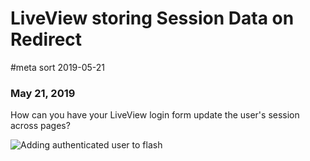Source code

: # LiveView storing Session Data on Redirect
#meta sort 2019-05-21
### May 21, 2019

How can you have your LiveView login form update the user's
session across pages?

![Adding authenticated user to flash](/10xdevelopers/assets/static/images/liveview-session/flash_user.png?raw=true)
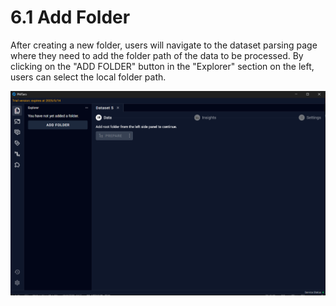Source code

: # 6.1 Add Folder

After creating a new folder, users will navigate to the dataset parsing page where they need to add the folder path of the data to be processed. By clicking on the "ADD FOLDER" button in the "Explorer" section on the left, users can select the local folder path.

![Image_46](../images/image_46.png)

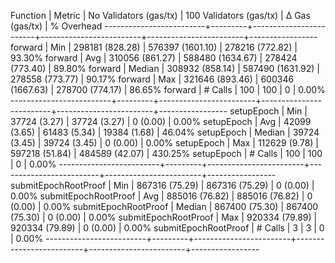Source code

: Function                 | Metric  | No Validators (gas/tx) | 100 Validators (gas/tx) |        Δ Gas (gas/tx) |   % Overhead
-------------------------+---------+------------------------+-------------------------+------------------------+-----------------
forward                  | Min     |     298181 (828.28)    |      576397 (1601.10)   |     278216 (772.82)    |      93.30%
forward                  | Avg     |     310056 (861.27)    |      588480 (1634.67)   |     278424 (773.40)    |      89.80%
forward                  | Median  |     308932 (858.14)    |      587490 (1631.92)   |     278558 (773.77)    |      90.17%
forward                  | Max     |     321646 (893.46)    |      600346 (1667.63)   |     278700 (774.17)    |      86.65%
forward                  | # Calls |                    100 |                     100 |                      0 |       0.00%
-------------------------+---------+------------------------+-------------------------+------------------------+-----------------
setupEpoch               | Min     |      37724 (3.27)      |       37724 (3.27)      |          0 (0.00)      |       0.00%
setupEpoch               | Avg     |      42099 (3.65)      |       61483 (5.34)      |      19384 (1.68)      |      46.04%
setupEpoch               | Median  |      39724 (3.45)      |       39724 (3.45)      |          0 (0.00)      |       0.00%
setupEpoch               | Max     |     112629 (9.78)      |      597218 (51.84)     |     484589 (42.07)     |     430.25%
setupEpoch               | # Calls |                    100 |                     100 |                      0 |       0.00%
-------------------------+---------+------------------------+-------------------------+------------------------+-----------------
submitEpochRootProof     | Min     |     867316 (75.29)     |      867316 (75.29)     |          0 (0.00)      |       0.00%
submitEpochRootProof     | Avg     |     885016 (76.82)     |      885016 (76.82)     |          0 (0.00)      |       0.00%
submitEpochRootProof     | Median  |     867400 (75.30)     |      867400 (75.30)     |          0 (0.00)      |       0.00%
submitEpochRootProof     | Max     |     920334 (79.89)     |      920334 (79.89)     |          0 (0.00)      |       0.00%
submitEpochRootProof     | # Calls |                      3 |                       3 |                      0 |       0.00%
-------------------------+---------+------------------------+-------------------------+------------------------+-----------------
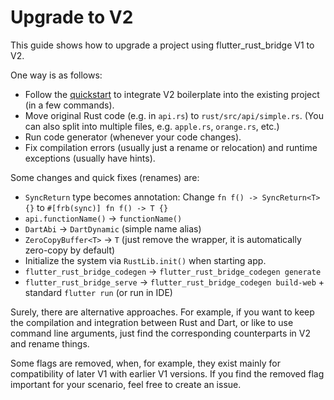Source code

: # Upgrade to V2

This guide shows how to upgrade a project using flutter_rust_bridge V1 to V2.

One way is as follows:

* Follow the [quickstart](../../quickstart) to integrate V2 boilerplate into the existing project (in a few commands).
* Move original Rust code (e.g. in `api.rs`) to `rust/src/api/simple.rs`. (You can also split into multiple files, e.g. `apple.rs`, `orange.rs`, etc.)
* Run code generator (whenever your code changes).
* Fix compilation errors (usually just a rename or relocation) and runtime exceptions (usually have hints).

Some changes and quick fixes (renames) are:

* `SyncReturn` type becomes annotation: Change `fn f() -> SyncReturn<T> {}` to `#[frb(sync)] fn f() -> T {}`
* `api.functionName()` -> `functionName()`
* `DartAbi` -> `DartDynamic` (simple name alias)
* `ZeroCopyBuffer<T>` -> `T` (just remove the wrapper, it is automatically zero-copy by default)
* Initialize the system via `RustLib.init()` when starting app.
* `flutter_rust_bridge_codegen` -> `flutter_rust_bridge_codegen generate`
* `flutter_rust_bridge_serve` -> `flutter_rust_bridge_codegen build-web` + standard `flutter run` (or run in IDE)

Surely, there are alternative approaches.
For example, if you want to keep the compilation and integration between Rust and Dart,
or like to use command line arguments,
just find the corresponding counterparts in V2 and rename things.

Some flags are removed,
when, for example, they exist mainly for compatibility of later V1 with earlier V1 versions.
If you find the removed flag important for your scenario, feel free to create an issue.
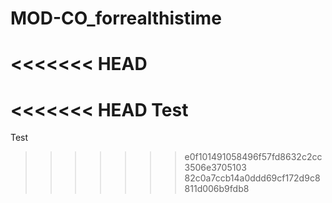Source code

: # MOD-CO_forrealthistime
<<<<<<< HEAD
=======
<<<<<<< HEAD
Test
=======
Test
>>>>>>> e0f101491058496f57fd8632c2cc3506e3705103
>>>>>>> 82c0a7ccb14a0ddd69cf172d9c8811d006b9fdb8
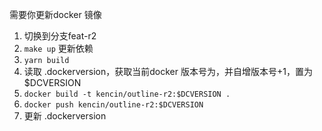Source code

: 需要你更新docker 镜像

1. 切换到分支feat-r2
2. `make up` 更新依赖
3. `yarn build`
4. 读取 .dockerversion，获取当前docker 版本号为，并自增版本号+1，置为 $DCVERSION
5. `docker build -t kencin/outline-r2:$DCVERSION .`
6. `docker push kencin/outline-r2:$DCVERSION`
7. 更新 .dockerversion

- WHAT YOU NEED TO DO -
Copy back exactly the lines above from the one containing "zero-copy by default)" through the one containing "4. 读取 .dockerversion，获取当前docker", and leave every picture behind.

- EXERCISE ANSWER -
* `ZeroCopyBuffer<T>` -> `T` (just remove the wrapper, it is automatically zero-copy by default)
* Initialize the system via `RustLib.init()` when starting app.
* `flutter_rust_bridge_codegen` -> `flutter_rust_bridge_codegen generate`
* `flutter_rust_bridge_serve` -> `flutter_rust_bridge_codegen build-web` + standard `flutter run` (or run in IDE)

Surely, there are alternative approaches.
For example, if you want to keep the compilation and integration between Rust and Dart,
or like to use command line arguments,
just find the corresponding counterparts in V2 and rename things.

Some flags are removed,
when, for example, they exist mainly for compatibility of later V1 with earlier V1 versions.
If you find the removed flag important for your scenario, feel free to create an issue.
Source code

: # MOD-CO_forrealthistime
<<<<<<< HEAD
=======
<<<<<<< HEAD
Test
=======
Test
>>>>>>> e0f101491058496f57fd8632c2cc3506e3705103
>>>>>>> 82c0a7ccb14a0ddd69cf172d9c8811d006b9fdb8
Source code

: 需要你更新docker 镜像

1. 切换到分支feat-r2
2. `make up` 更新依赖
3. `yarn build`
4. 读取 .dockerversion，获取当前docker 版本号为，并自增版本号+1，置为 $DCVERSION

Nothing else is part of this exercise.